‘I am wounded and in Soroka’

Only when Haim’s parents got to the hospital did they understand the depth of the miracle.

Magen David Adom paramedics 370 (photo credit: Magen David Adom spokesman)
Magen David Adom paramedics 370
(photo credit: Magen David Adom spokesman)
While Ilan and his wife prepared for the Sabbath on Friday in their Petah Tikva home, their son Haim, 23, an IDF officer, was engaged in a shoot-out with terrorists in the Gaza Strip.
It had been almost a month since they last saw him, although they had spoken with him intermittently since he entered Gaza with the ground forces.
“The food was on the plata [electric warmer], the table was set, my wife was about to light candles when the phone rang,” Ilan told The Jerusalem Post on Tuesday.
It was an unidentified number.
He answered it anyway and almost didn’t recognize his son’s voice as Haim uttered one of the sentences Ilan dreaded most when worrying about worstcase scenarios that could occur in Gaza.
“I’m wounded and in Soroka [University Medical Center],” Haim told his father.
Before total panic could set in, a doctor got on the phone and explained that the wounds were not serious and his son would recover.
“I asked about Haim’s face,” Ilan recalled in his son’s hospital room. “He [the doctor] said that his face was fine.”
Once Ilan hung up the phone he remained calm as he and his wife quickly sent four of their six children to neighbors. Since it was Shabbat, the army arranged for a taxi with a non-Jewish driver to bring them to Beersheba.
They took one of their daughters with them. They left so quickly that they brought only the clothes they were wearing.
Ilan, a rabbi, said he didn’t even pause to take a prayer book and shawl, assuming that the hospital would have such items.
Ilan said he and his wife had been nervous from the moment Haim entered Gaza.
“My wife is a mother with a mother’s heart,” he said. “She was glued to the news day and night. She slept with difficulty.”
He himself attempted to go about his normal routine. “I tried to only think positive thoughts,” he said. “In my heart I was very worried.”
They remained fearful in the taxi despite the doctor’s calming words because they were not sure what they would find when they arrived at the hospital.
“My wife was more frightened,” he said. She was worried that the situation had been downplayed to make them feel better.
Ilan added that he had envisioned the moment when the war would end and Haim walked back through the door of their home. “I imagined we would hug him,” he said. But that never happened.
“He didn’t come home to us. We came to him.”
They finally arrived and saw that on the outside their son looked the same. The moment was emotional, but calming, Ilan said.
“The situation could have been much worse,” he added.
“Only when we got to the hospital did we understand the depth of the miracle.”
Initially, Ilan imagined that Haim had sustained shrapnel wounds while helping to blow up the concrete tunnels Hamas had built in Gaza. Now he understands that his son was shot by terrorists standing three meters away. The soldier next to him was killed.
Haim fell to the ground, got back on his feet and continued shooting, and fell again, Ilan told the Post. He was able to back away to a point safe enough for his evacuation.
Ilan said that his son, who is in a hesder program that combines army service with yeshiva study, is both a gentle person and a brave one with the ability to fight “like a lion.”

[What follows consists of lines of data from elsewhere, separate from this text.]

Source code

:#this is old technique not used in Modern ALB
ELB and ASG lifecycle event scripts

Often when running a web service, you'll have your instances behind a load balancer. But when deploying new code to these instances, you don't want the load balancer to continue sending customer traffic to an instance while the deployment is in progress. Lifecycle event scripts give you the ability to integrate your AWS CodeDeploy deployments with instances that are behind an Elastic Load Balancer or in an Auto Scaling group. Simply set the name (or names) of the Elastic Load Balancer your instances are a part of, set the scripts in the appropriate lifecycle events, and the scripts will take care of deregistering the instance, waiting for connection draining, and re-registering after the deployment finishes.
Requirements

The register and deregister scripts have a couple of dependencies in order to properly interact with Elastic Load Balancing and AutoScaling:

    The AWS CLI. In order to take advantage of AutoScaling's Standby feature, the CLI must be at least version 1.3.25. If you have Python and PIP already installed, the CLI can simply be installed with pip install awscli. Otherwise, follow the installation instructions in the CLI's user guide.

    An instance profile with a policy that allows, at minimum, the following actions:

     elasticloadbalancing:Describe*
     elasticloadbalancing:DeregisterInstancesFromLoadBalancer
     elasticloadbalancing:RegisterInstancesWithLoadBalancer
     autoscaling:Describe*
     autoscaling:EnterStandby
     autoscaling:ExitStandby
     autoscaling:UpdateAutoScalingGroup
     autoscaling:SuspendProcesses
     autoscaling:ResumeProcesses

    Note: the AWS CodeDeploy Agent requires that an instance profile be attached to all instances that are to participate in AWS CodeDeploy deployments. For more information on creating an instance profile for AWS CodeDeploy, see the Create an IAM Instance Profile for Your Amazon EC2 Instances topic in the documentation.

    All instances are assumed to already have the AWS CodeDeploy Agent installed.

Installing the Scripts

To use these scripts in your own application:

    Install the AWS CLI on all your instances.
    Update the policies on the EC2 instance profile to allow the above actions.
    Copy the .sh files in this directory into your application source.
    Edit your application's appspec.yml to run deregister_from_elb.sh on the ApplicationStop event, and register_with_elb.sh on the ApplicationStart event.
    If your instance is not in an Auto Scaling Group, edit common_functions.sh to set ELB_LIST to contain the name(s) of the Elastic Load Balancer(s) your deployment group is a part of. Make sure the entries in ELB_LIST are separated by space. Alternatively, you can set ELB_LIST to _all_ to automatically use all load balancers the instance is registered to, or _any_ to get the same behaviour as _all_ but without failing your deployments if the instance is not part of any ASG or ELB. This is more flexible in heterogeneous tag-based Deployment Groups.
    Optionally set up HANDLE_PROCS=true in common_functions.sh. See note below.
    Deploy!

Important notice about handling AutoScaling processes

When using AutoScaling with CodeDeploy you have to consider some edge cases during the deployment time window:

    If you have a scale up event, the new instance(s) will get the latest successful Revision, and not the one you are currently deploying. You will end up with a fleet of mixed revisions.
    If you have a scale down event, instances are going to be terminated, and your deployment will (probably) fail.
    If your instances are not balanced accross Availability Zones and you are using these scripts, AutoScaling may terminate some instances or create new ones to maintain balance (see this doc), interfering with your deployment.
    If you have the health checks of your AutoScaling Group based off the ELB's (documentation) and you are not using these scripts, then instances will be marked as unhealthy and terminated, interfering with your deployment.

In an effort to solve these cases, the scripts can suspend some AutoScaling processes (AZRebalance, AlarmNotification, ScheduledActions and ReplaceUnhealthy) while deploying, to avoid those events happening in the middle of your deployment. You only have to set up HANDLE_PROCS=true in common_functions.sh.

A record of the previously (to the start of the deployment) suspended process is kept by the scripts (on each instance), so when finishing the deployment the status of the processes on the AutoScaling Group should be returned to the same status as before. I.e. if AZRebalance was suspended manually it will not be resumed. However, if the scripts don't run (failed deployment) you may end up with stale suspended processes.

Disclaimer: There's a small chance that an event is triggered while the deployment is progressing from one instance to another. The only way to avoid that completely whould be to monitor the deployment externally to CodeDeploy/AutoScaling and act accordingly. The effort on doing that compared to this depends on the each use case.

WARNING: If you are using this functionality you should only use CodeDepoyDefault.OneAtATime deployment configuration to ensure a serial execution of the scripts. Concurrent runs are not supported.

The family is now focusing on the extent of the shrapnel wounds to Haim’s shoulder and chest. They are debating whether he can come home or needs to spend time in a rehabilitation center.
Haim slept, a hospital blanket covering him loosely, as the family attempted to organize packages of food that strangers – youth groups, musicians, celebrities and soldiers from all over the country – brought as gifts.
Ilan said they were strengthened by these gestures, which gave him hope for the future of the Jewish people.
Some 2,000 years ago, at just about this time in the Hebrew month of Av, the Temple was destroyed because of senseless hatred Jews had one for another, said Ilan. Now, with the growing understanding of how dangerous Hamas had become, the nation was uniting.
He is also grateful that God looked out for his son in Gaza.
He added that the events of the past week had given new meaning to his son’s name, which means life, and to his middle name, Eliezer, which means God helped.
“God helped and gave him life,” Ilan said. “Our life is in God’s hands.”